### INSTRUCTIONS FOR THE TASK:
Make an exact copy of all the entries below, with the pictures left out.
EXERCISE MATERIAL START
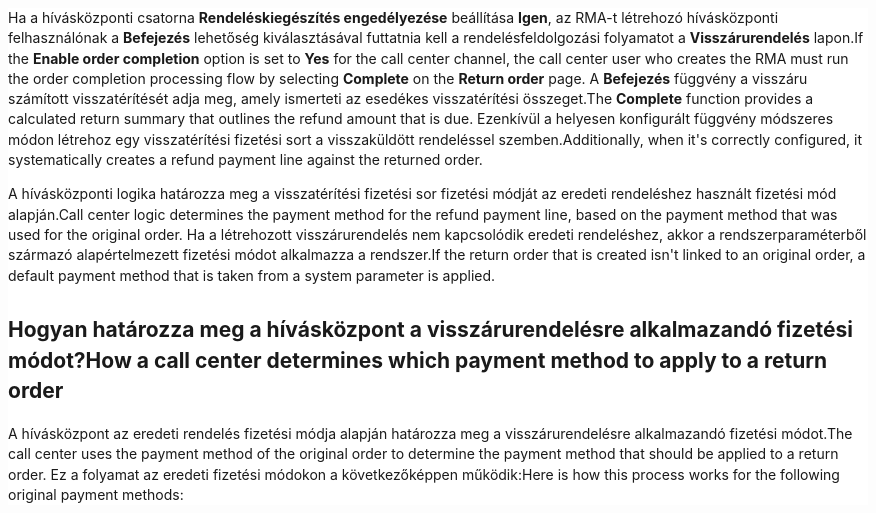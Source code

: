 <span data-ttu-id="bec43-108">Ha a hívásközponti csatorna **Rendeléskiegészítés engedélyezése** beállítása **Igen**, az RMA-t létrehozó hívásközponti felhasználónak a **Befejezés** lehetőség kiválasztásával futtatnia kell a rendelésfeldolgozási folyamatot a **Visszárurendelés** lapon.</span><span class="sxs-lookup"><span data-stu-id="bec43-108">If the **Enable order completion** option is set to **Yes** for the call center channel, the call center user who creates the RMA must run the order completion processing flow by selecting **Complete** on the **Return order** page.</span></span> <span data-ttu-id="bec43-109">A **Befejezés** függvény a visszáru számított visszatérítését adja meg, amely ismerteti az esedékes visszatérítési összeget.</span><span class="sxs-lookup"><span data-stu-id="bec43-109">The **Complete** function provides a calculated return summary that outlines the refund amount that is due.</span></span> <span data-ttu-id="bec43-110">Ezenkívül a helyesen konfigurált függvény módszeres módon létrehoz egy visszatérítési fizetési sort a visszaküldött rendeléssel szemben.</span><span class="sxs-lookup"><span data-stu-id="bec43-110">Additionally, when it's correctly configured, it systematically creates a refund payment line against the returned order.</span></span>

<span data-ttu-id="bec43-111">A hívásközponti logika határozza meg a visszatérítési fizetési sor fizetési módját az eredeti rendeléshez használt fizetési mód alapján.</span><span class="sxs-lookup"><span data-stu-id="bec43-111">Call center logic determines the payment method for the refund payment line, based on the payment method that was used for the original order.</span></span> <span data-ttu-id="bec43-112">Ha a létrehozott visszárurendelés nem kapcsolódik eredeti rendeléshez, akkor a rendszerparaméterből származó alapértelmezett fizetési módot alkalmazza a rendszer.</span><span class="sxs-lookup"><span data-stu-id="bec43-112">If the return order that is created isn't linked to an original order, a default payment method that is taken from a system parameter is applied.</span></span>

## <a name="how-a-call-center-determines-which-payment-method-to-apply-to-a-return-order"></a><span data-ttu-id="bec43-113">Hogyan határozza meg a hívásközpont a visszárurendelésre alkalmazandó fizetési módot?</span><span class="sxs-lookup"><span data-stu-id="bec43-113">How a call center determines which payment method to apply to a return order</span></span>

<span data-ttu-id="bec43-114">A hívásközpont az eredeti rendelés fizetési módja alapján határozza meg a visszárurendelésre alkalmazandó fizetési módot.</span><span class="sxs-lookup"><span data-stu-id="bec43-114">The call center uses the payment method of the original order to determine the payment method that should be applied to a return order.</span></span> <span data-ttu-id="bec43-115">Ez a folyamat az eredeti fizetési módokon a következőképpen működik:</span><span class="sxs-lookup"><span data-stu-id="bec43-115">Here is how this process works for the following original payment methods:</span></span>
EXERCISE MATERIAL END
### EXERCISE ANSWER:
Source code

: <span data-ttu-id="bec43-108">Ha a hívásközponti csatorna **Rendeléskiegészítés engedélyezése** beállítása **Igen**, az RMA-t létrehozó hívásközponti felhasználónak a **Befejezés** lehetőség kiválasztásával futtatnia kell a rendelésfeldolgozási folyamatot a **Visszárurendelés** lapon.</span><span class="sxs-lookup"><span data-stu-id="bec43-108">If the **Enable order completion** option is set to **Yes** for the call center channel, the call center user who creates the RMA must run the order completion processing flow by selecting **Complete** on the **Return order** page.</span></span> <span data-ttu-id="bec43-109">A **Befejezés** függvény a visszáru számított visszatérítését adja meg, amely ismerteti az esedékes visszatérítési összeget.</span><span class="sxs-lookup"><span data-stu-id="bec43-109">The **Complete** function provides a calculated return summary that outlines the refund amount that is due.</span></span> <span data-ttu-id="bec43-110">Ezenkívül a helyesen konfigurált függvény módszeres módon létrehoz egy visszatérítési fizetési sort a visszaküldött rendeléssel szemben.</span><span class="sxs-lookup"><span data-stu-id="bec43-110">Additionally, when it's correctly configured, it systematically creates a refund payment line against the returned order.</span></span>

<span data-ttu-id="bec43-111">A hívásközponti logika határozza meg a visszatérítési fizetési sor fizetési módját az eredeti rendeléshez használt fizetési mód alapján.</span><span class="sxs-lookup"><span data-stu-id="bec43-111">Call center logic determines the payment method for the refund payment line, based on the payment method that was used for the original order.</span></span> <span data-ttu-id="bec43-112">Ha a létrehozott visszárurendelés nem kapcsolódik eredeti rendeléshez, akkor a rendszerparaméterből származó alapértelmezett fizetési módot alkalmazza a rendszer.</span><span class="sxs-lookup"><span data-stu-id="bec43-112">If the return order that is created isn't linked to an original order, a default payment method that is taken from a system parameter is applied.</span></span>

## <a name="how-a-call-center-determines-which-payment-method-to-apply-to-a-return-order"></a><span data-ttu-id="bec43-113">Hogyan határozza meg a hívásközpont a visszárurendelésre alkalmazandó fizetési módot?</span><span class="sxs-lookup"><span data-stu-id="bec43-113">How a call center determines which payment method to apply to a return order</span></span>

<span data-ttu-id="bec43-114">A hívásközpont az eredeti rendelés fizetési módja alapján határozza meg a visszárurendelésre alkalmazandó fizetési módot.</span><span class="sxs-lookup"><span data-stu-id="bec43-114">The call center uses the payment method of the original order to determine the payment method that should be applied to a return order.</span></span> <span data-ttu-id="bec43-115">Ez a folyamat az eredeti fizetési módokon a következőképpen működik:</span><span class="sxs-lookup"><span data-stu-id="bec43-115">Here is how this process works for the following original payment methods:</span></span>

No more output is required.